** DESCRIPTION OF THE TASK **
Images excluded, repeat each entry below exactly.

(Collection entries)
___

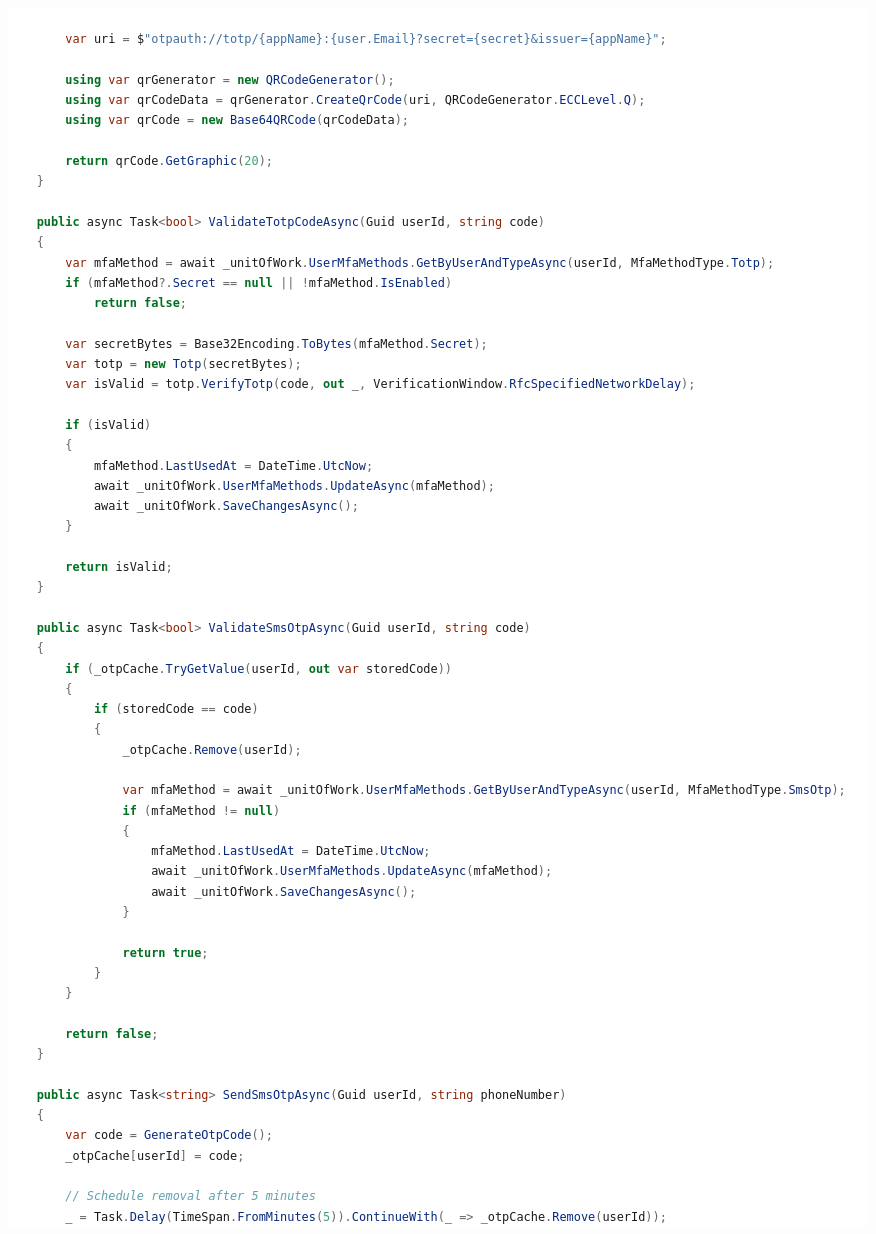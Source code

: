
 ```csharp

        var uri = $"otpauth://totp/{appName}:{user.Email}?secret={secret}&issuer={appName}";

        using var qrGenerator = new QRCodeGenerator();
        using var qrCodeData = qrGenerator.CreateQrCode(uri, QRCodeGenerator.ECCLevel.Q);
        using var qrCode = new Base64QRCode(qrCodeData);

        return qrCode.GetGraphic(20);
    }

    public async Task<bool> ValidateTotpCodeAsync(Guid userId, string code)
    {
        var mfaMethod = await _unitOfWork.UserMfaMethods.GetByUserAndTypeAsync(userId, MfaMethodType.Totp);
        if (mfaMethod?.Secret == null || !mfaMethod.IsEnabled)
            return false;

        var secretBytes = Base32Encoding.ToBytes(mfaMethod.Secret);
        var totp = new Totp(secretBytes);
        var isValid = totp.VerifyTotp(code, out _, VerificationWindow.RfcSpecifiedNetworkDelay);

        if (isValid)
        {
            mfaMethod.LastUsedAt = DateTime.UtcNow;
            await _unitOfWork.UserMfaMethods.UpdateAsync(mfaMethod);
            await _unitOfWork.SaveChangesAsync();
        }

        return isValid;
    }

    public async Task<bool> ValidateSmsOtpAsync(Guid userId, string code)
    {
        if (_otpCache.TryGetValue(userId, out var storedCode))
        {
            if (storedCode == code)
            {
                _otpCache.Remove(userId);

                var mfaMethod = await _unitOfWork.UserMfaMethods.GetByUserAndTypeAsync(userId, MfaMethodType.SmsOtp);
                if (mfaMethod != null)
                {
                    mfaMethod.LastUsedAt = DateTime.UtcNow;
                    await _unitOfWork.UserMfaMethods.UpdateAsync(mfaMethod);
                    await _unitOfWork.SaveChangesAsync();
                }

                return true;
            }
        }

        return false;
    }

    public async Task<string> SendSmsOtpAsync(Guid userId, string phoneNumber)
    {
        var code = GenerateOtpCode();
        _otpCache[userId] = code;

        // Schedule removal after 5 minutes
        _ = Task.Delay(TimeSpan.FromMinutes(5)).ContinueWith(_ => _otpCache.Remove(userId));

```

___

** YOUR RESPONSE **
Source code

:
 ```csharp

        var uri = $"otpauth://totp/{appName}:{user.Email}?secret={secret}&issuer={appName}";

        using var qrGenerator = new QRCodeGenerator();
        using var qrCodeData = qrGenerator.CreateQrCode(uri, QRCodeGenerator.ECCLevel.Q);
        using var qrCode = new Base64QRCode(qrCodeData);

        return qrCode.GetGraphic(20);
    }

    public async Task<bool> ValidateTotpCodeAsync(Guid userId, string code)
    {
        var mfaMethod = await _unitOfWork.UserMfaMethods.GetByUserAndTypeAsync(userId, MfaMethodType.Totp);
        if (mfaMethod?.Secret == null || !mfaMethod.IsEnabled)
            return false;

        var secretBytes = Base32Encoding.ToBytes(mfaMethod.Secret);
        var totp = new Totp(secretBytes);
        var isValid = totp.VerifyTotp(code, out _, VerificationWindow.RfcSpecifiedNetworkDelay);

        if (isValid)
        {
            mfaMethod.LastUsedAt = DateTime.UtcNow;
            await _unitOfWork.UserMfaMethods.UpdateAsync(mfaMethod);
            await _unitOfWork.SaveChangesAsync();
        }

        return isValid;
    }

    public async Task<bool> ValidateSmsOtpAsync(Guid userId, string code)
    {
        if (_otpCache.TryGetValue(userId, out var storedCode))
        {
            if (storedCode == code)
            {
                _otpCache.Remove(userId);

                var mfaMethod = await _unitOfWork.UserMfaMethods.GetByUserAndTypeAsync(userId, MfaMethodType.SmsOtp);
                if (mfaMethod != null)
                {
                    mfaMethod.LastUsedAt = DateTime.UtcNow;
                    await _unitOfWork.UserMfaMethods.UpdateAsync(mfaMethod);
                    await _unitOfWork.SaveChangesAsync();
                }

                return true;
            }
        }

        return false;
    }

    public async Task<string> SendSmsOtpAsync(Guid userId, string phoneNumber)
    {
        var code = GenerateOtpCode();
        _otpCache[userId] = code;

        // Schedule removal after 5 minutes
        _ = Task.Delay(TimeSpan.FromMinutes(5)).ContinueWith(_ => _otpCache.Remove(userId));

```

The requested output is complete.